Pour les batailles, sept choses sont principalement à considérer, au rapport de ce maître: 1o de ne combattre jamais que de son gré; 2o de choisir son terrain suivant le nombre et la nature de ses troupes, en ayant attention de couvrir pour le moins un de ses flancs d'une rivière ou d'un bois; 3o de ranger son armée de façon que l'arme la plus forte couvre la plus faible, et de garder de fortes réserves, car la victoire appartient à celui qui a su conserver, pour la fin du choc, le plus de troupes n'ayant point combattu; 4o d'avoir plusieurs bons chefs sous soi, le chef premier ne pouvant être partout; 5o d'observer, entre les corps, de justes intervalles, et, entre les lignes, de justes distances, pour qu'une troupe rompue ne porte point la confusion chez la troupe rangée; 6o de mettre les plus vaillans soldats aux ailes, et de commencer par engager son côté le plus fort; 7o de ne permettre la poursuite et le pillage que l'ennemi rompu de tous les côtés, et, même alors, de retenir certains corps en bon ordre pour les évènemens.

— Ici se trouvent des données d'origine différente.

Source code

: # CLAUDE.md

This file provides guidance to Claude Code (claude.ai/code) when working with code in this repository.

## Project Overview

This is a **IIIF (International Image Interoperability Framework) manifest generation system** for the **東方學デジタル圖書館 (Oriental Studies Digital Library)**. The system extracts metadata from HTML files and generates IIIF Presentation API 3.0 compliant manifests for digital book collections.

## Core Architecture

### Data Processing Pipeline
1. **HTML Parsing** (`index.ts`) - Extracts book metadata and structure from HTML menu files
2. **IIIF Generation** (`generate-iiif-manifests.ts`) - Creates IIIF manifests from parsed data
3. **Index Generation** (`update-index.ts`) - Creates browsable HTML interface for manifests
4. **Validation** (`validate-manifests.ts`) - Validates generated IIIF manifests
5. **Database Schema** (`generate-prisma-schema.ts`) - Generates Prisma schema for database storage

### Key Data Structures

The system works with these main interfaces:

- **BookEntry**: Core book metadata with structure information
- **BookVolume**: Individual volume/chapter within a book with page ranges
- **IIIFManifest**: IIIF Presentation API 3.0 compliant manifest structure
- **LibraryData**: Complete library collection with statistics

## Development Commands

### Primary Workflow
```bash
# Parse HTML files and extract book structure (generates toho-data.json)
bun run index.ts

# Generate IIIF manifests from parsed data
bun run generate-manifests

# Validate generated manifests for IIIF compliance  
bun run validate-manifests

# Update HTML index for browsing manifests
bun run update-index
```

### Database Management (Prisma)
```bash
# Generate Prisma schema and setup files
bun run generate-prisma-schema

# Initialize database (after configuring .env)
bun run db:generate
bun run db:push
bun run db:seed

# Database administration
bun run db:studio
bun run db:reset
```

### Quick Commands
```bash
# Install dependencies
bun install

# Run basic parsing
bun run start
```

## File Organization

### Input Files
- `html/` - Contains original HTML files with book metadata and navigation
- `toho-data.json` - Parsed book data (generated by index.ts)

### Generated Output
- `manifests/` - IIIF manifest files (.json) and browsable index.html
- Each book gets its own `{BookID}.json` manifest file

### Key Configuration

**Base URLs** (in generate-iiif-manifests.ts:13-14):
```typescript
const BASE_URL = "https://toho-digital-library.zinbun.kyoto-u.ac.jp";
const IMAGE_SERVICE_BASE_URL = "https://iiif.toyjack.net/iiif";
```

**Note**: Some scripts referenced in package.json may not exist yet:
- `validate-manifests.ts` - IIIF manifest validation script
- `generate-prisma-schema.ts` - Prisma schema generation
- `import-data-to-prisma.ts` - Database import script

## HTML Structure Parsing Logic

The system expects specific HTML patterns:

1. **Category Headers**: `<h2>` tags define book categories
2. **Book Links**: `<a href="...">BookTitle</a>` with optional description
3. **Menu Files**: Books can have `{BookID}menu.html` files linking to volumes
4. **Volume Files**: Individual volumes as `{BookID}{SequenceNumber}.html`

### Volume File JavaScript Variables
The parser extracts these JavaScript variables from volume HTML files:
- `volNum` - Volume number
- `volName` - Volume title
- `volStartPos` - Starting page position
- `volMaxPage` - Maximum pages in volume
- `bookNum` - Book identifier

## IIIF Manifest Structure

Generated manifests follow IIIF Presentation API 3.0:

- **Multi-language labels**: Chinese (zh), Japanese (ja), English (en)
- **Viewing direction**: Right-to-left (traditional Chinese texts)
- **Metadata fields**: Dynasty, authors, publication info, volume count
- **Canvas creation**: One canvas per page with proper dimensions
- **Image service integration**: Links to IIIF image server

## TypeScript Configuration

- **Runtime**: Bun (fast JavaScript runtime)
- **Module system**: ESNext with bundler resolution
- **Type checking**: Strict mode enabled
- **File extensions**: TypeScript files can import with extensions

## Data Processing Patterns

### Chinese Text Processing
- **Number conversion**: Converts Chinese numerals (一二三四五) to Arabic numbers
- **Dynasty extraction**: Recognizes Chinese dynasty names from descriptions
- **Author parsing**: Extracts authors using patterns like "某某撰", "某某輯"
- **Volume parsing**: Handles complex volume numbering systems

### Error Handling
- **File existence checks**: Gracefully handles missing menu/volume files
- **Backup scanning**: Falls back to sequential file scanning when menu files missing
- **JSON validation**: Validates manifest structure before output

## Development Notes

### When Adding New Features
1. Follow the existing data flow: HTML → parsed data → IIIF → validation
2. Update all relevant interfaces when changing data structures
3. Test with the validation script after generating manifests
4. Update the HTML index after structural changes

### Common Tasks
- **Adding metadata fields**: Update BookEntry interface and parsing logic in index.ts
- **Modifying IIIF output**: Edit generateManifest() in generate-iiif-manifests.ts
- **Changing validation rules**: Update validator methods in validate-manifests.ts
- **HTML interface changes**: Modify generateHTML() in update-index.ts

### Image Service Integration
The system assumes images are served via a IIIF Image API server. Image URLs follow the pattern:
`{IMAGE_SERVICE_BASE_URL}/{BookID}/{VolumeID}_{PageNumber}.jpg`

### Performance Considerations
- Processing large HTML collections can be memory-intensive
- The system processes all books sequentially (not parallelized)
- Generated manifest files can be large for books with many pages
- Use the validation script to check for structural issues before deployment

Ensuite Rohan s'étend, avec son jugement accoutumé, sur l'attaque et la défense des places, et on peut, on doit le méditer encore aujourd'hui où, pourtant, l'art des siéges a fait de grands pas.

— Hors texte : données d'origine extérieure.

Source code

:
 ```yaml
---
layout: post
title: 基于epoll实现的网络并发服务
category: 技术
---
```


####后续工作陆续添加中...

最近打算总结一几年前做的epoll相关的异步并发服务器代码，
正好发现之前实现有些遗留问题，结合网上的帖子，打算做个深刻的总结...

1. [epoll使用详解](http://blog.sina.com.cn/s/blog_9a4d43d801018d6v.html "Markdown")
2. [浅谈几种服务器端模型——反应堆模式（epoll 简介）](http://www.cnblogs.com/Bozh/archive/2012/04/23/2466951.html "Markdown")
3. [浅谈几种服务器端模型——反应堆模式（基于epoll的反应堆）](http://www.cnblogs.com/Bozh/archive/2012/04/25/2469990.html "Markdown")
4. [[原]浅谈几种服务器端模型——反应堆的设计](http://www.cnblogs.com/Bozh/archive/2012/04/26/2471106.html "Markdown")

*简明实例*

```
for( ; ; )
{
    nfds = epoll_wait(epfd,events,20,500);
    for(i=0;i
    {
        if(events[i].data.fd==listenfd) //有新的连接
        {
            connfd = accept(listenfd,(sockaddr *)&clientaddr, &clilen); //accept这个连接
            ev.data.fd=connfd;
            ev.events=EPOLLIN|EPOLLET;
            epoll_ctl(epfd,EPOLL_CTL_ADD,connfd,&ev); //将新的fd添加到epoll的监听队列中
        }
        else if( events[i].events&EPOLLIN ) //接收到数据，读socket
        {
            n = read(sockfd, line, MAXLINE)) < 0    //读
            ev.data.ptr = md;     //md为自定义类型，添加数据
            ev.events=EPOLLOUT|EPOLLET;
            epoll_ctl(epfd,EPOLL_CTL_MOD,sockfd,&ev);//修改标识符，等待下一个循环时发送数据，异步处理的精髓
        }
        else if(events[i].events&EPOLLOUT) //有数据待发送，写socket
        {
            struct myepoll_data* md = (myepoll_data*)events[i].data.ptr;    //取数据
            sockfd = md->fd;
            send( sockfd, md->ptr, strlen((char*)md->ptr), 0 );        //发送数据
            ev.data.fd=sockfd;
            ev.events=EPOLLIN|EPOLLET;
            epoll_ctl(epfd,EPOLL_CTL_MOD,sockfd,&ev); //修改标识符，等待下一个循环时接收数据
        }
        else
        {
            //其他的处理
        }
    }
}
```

Il en est de même de son chapitre de l'artillerie. L'artillerie est devenue aussi mobile que la cavalerie. Au temps de Rohan, elle pouvait, quoique nécessaire, compter parmi les empêchemens d'une armée, à cause de sa lourdeur et de son attirail. Néanmoins les conseils qu'il donne pour l'emploi du canon et pour la connaissance des infinis détails de cette arme capitale sont, encore à présent, de secours.

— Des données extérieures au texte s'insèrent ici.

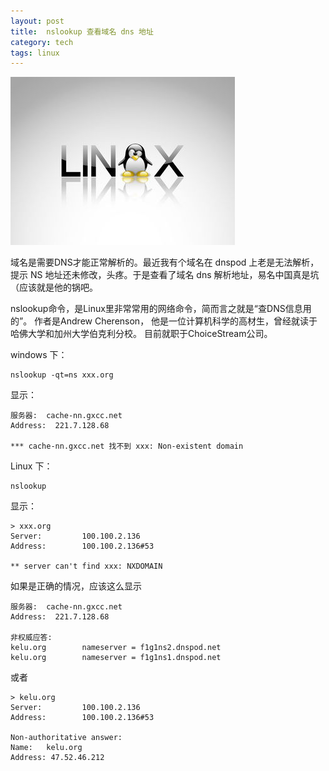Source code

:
 ```yaml
---
layout: post
title:  nslookup 查看域名 dns 地址
category: tech
tags: linux
---
```


![](/assets/img/linux.jpg)

域名是需要DNS才能正常解析的。最近我有个域名在 dnspod 上老是无法解析，提示 NS 地址还未修改，头疼。于是查看了域名 dns 解析地址，易名中国真是坑（应该就是他的锅吧。

nslookup命令，是Linux里非常常用的网络命令，简而言之就是“查DNS信息用的”。 作者是Andrew Cherenson， 他是一位计算机科学的高材生，曾经就读于哈佛大学和加州大学伯克利分校。 目前就职于ChoiceStream公司。

windows 下：

    nslookup -qt=ns xxx.org
    
显示：    
    
    服务器:  cache-nn.gxcc.net
    Address:  221.7.128.68

    *** cache-nn.gxcc.net 找不到 xxx: Non-existent domain
    
Linux 下：

    nslookup
    
显示：    
    
    > xxx.org
    Server:         100.100.2.136
    Address:        100.100.2.136#53
    
    ** server can't find xxx: NXDOMAIN


如果是正确的情况，应该这么显示

    服务器:  cache-nn.gxcc.net                     
    Address:  221.7.128.68                                                                        

    非权威应答:                                    
    kelu.org        nameserver = f1g1ns2.dnspod.net
    kelu.org        nameserver = f1g1ns1.dnspod.net

或者

    > kelu.org
    Server:         100.100.2.136
    Address:        100.100.2.136#53

    Non-authoritative answer:
    Name:   kelu.org
    Address: 47.52.46.212

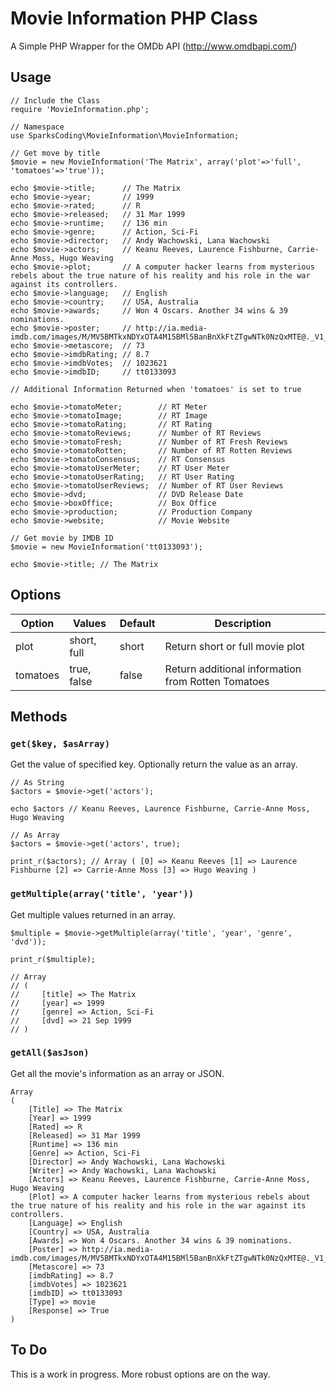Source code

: # Movie Information PHP Class

A Simple PHP Wrapper for the OMDb API (http://www.omdbapi.com/)

## Usage

```
// Include the Class
require 'MovieInformation.php';

// Namespace
use SparksCoding\MovieInformation\MovieInformation;

// Get move by title
$movie = new MovieInformation('The Matrix', array('plot'=>'full', 'tomatoes'=>'true'));

echo $movie->title;      // The Matrix
echo $movie->year;       // 1999
echo $movie->rated;      // R
echo $movie->released;   // 31 Mar 1999
echo $movie->runtime;    // 136 min
echo $movie->genre;      // Action, Sci-Fi
echo $movie->director;   // Andy Wachowski, Lana Wachowski
echo $movie->actors;     // Keanu Reeves, Laurence Fishburne, Carrie-Anne Moss, Hugo Weaving
echo $movie->plot;       // A computer hacker learns from mysterious rebels about the true nature of his reality and his role in the war against its controllers.
echo $movie->language;   // English
echo $movie->country;    // USA, Australia
echo $movie->awards;     // Won 4 Oscars. Another 34 wins & 39 nominations.
echo $movie->poster;     // http://ia.media-imdb.com/images/M/MV5BMTkxNDYxOTA4M15BMl5BanBnXkFtZTgwNTk0NzQxMTE@._V1_SX300.jpg
echo $movie->metascore;  // 73
echo $movie->imdbRating; // 8.7
echo $movie->imdbVotes;  // 1023621
echo $movie->imdbID;     // tt0133093

// Additional Information Returned when 'tomatoes' is set to true

echo $movie->tomatoMeter;        // RT Meter
echo $movie->tomatoImage;        // RT Image
echo $movie->tomatoRating;       // RT Rating
echo $movie->tomatoReviews;      // Number of RT Reviews
echo $movie->tomatoFresh;        // Number of RT Fresh Reviews
echo $movie->tomatoRotten;       // Number of RT Rotten Reviews
echo $movie->tomatoConsensus;    // RT Consensus
echo $movie->tomatoUserMeter;    // RT User Meter
echo $movie->tomatoUserRating;   // RT User Rating
echo $movie->tomatoUserReviews;  // Number of RT User Reviews
echo $movie->dvd;                // DVD Release Date
echo $movie->boxOffice;          // Box Office
echo $movie->production;         // Production Company
echo $movie->website;            // Movie Website

// Get movie by IMDB ID
$movie = new MovieInformation('tt0133093');

echo $movie->title; // The Matrix
```

## Options

| Option   | Values       | Default | Description                                        |
| ---------|--------------|---------|--------------------------------------------------- |
| plot     | short, full  | short   | Return short or full movie plot                    |
| tomatoes | true, false  | false   | Return additional information from Rotten Tomatoes |

## Methods

### `get($key, $asArray)`

Get the value of specified key. Optionally return the value as an array.

```
// As String
$actors = $movie->get('actors'); 

echo $actors // Keanu Reeves, Laurence Fishburne, Carrie-Anne Moss, Hugo Weaving

// As Array
$actors = $movie->get('actors', true);

print_r($actors); // Array ( [0] => Keanu Reeves [1] => Laurence Fishburne [2] => Carrie-Anne Moss [3] => Hugo Weaving ) 
```
### `getMultiple(array('title', 'year'))`

Get multiple values returned in an array.

```
$multiple = $movie->getMultiple(array('title', 'year', 'genre', 'dvd'));

print_r($multiple);

// Array
// (
//     [title] => The Matrix
//     [year] => 1999
//     [genre] => Action, Sci-Fi
//     [dvd] => 21 Sep 1999
// )
```

### `getAll($asJson)`

Get all the movie's information as an array or JSON.

```
Array
(
    [Title] => The Matrix
    [Year] => 1999
    [Rated] => R
    [Released] => 31 Mar 1999
    [Runtime] => 136 min
    [Genre] => Action, Sci-Fi
    [Director] => Andy Wachowski, Lana Wachowski
    [Writer] => Andy Wachowski, Lana Wachowski
    [Actors] => Keanu Reeves, Laurence Fishburne, Carrie-Anne Moss, Hugo Weaving
    [Plot] => A computer hacker learns from mysterious rebels about the true nature of his reality and his role in the war against its controllers.
    [Language] => English
    [Country] => USA, Australia
    [Awards] => Won 4 Oscars. Another 34 wins & 39 nominations.
    [Poster] => http://ia.media-imdb.com/images/M/MV5BMTkxNDYxOTA4M15BMl5BanBnXkFtZTgwNTk0NzQxMTE@._V1_SX300.jpg
    [Metascore] => 73
    [imdbRating] => 8.7
    [imdbVotes] => 1023621
    [imdbID] => tt0133093
    [Type] => movie
    [Response] => True
)
```

## To Do

This is a work in progress. More robust options are on the way.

Quant au bagage, c'est, dit-il, une grande honte de le perdre, mais c'est aussi une grande peine de le conserver: qu'il ne soit donc que le moindre possible, moyennant des revues fréquemment et sévèrement passées.

A l'égard du commandement, Rohan exige qu'il soit unique et permanent, et ne trouve rien de pire que des commandans de jour, de semaine, ou de mois. Le surplus de ce qu'il veut, d'ailleurs, sur ce sujet ne s'applique plus, la composition de nos armées ayant changé.

Vers la fin de ce beau traité, voici des vues qui révèlent encore mieux un grand et profond penseur:

Le prince qui se met sur l'offensive doit être le plus fort, ou voir de la brouillerie dans l'état qu'il attaque; autrement ce serait une entreprise téméraire...; il doit débuter par une action hardie pour fonder la crainte de ses armes et sa réputation...; s'il est appelé par une faction, il faut que, dès l'abord, il lui fasse faire des fautes irrémissibles, sans quoi le concours des factieux peut tourner à sa ruine par suite d'une réconciliation avec le souverain naturel...; que sa parole soit toujours sacrée dans la sévérité comme dans la clémence.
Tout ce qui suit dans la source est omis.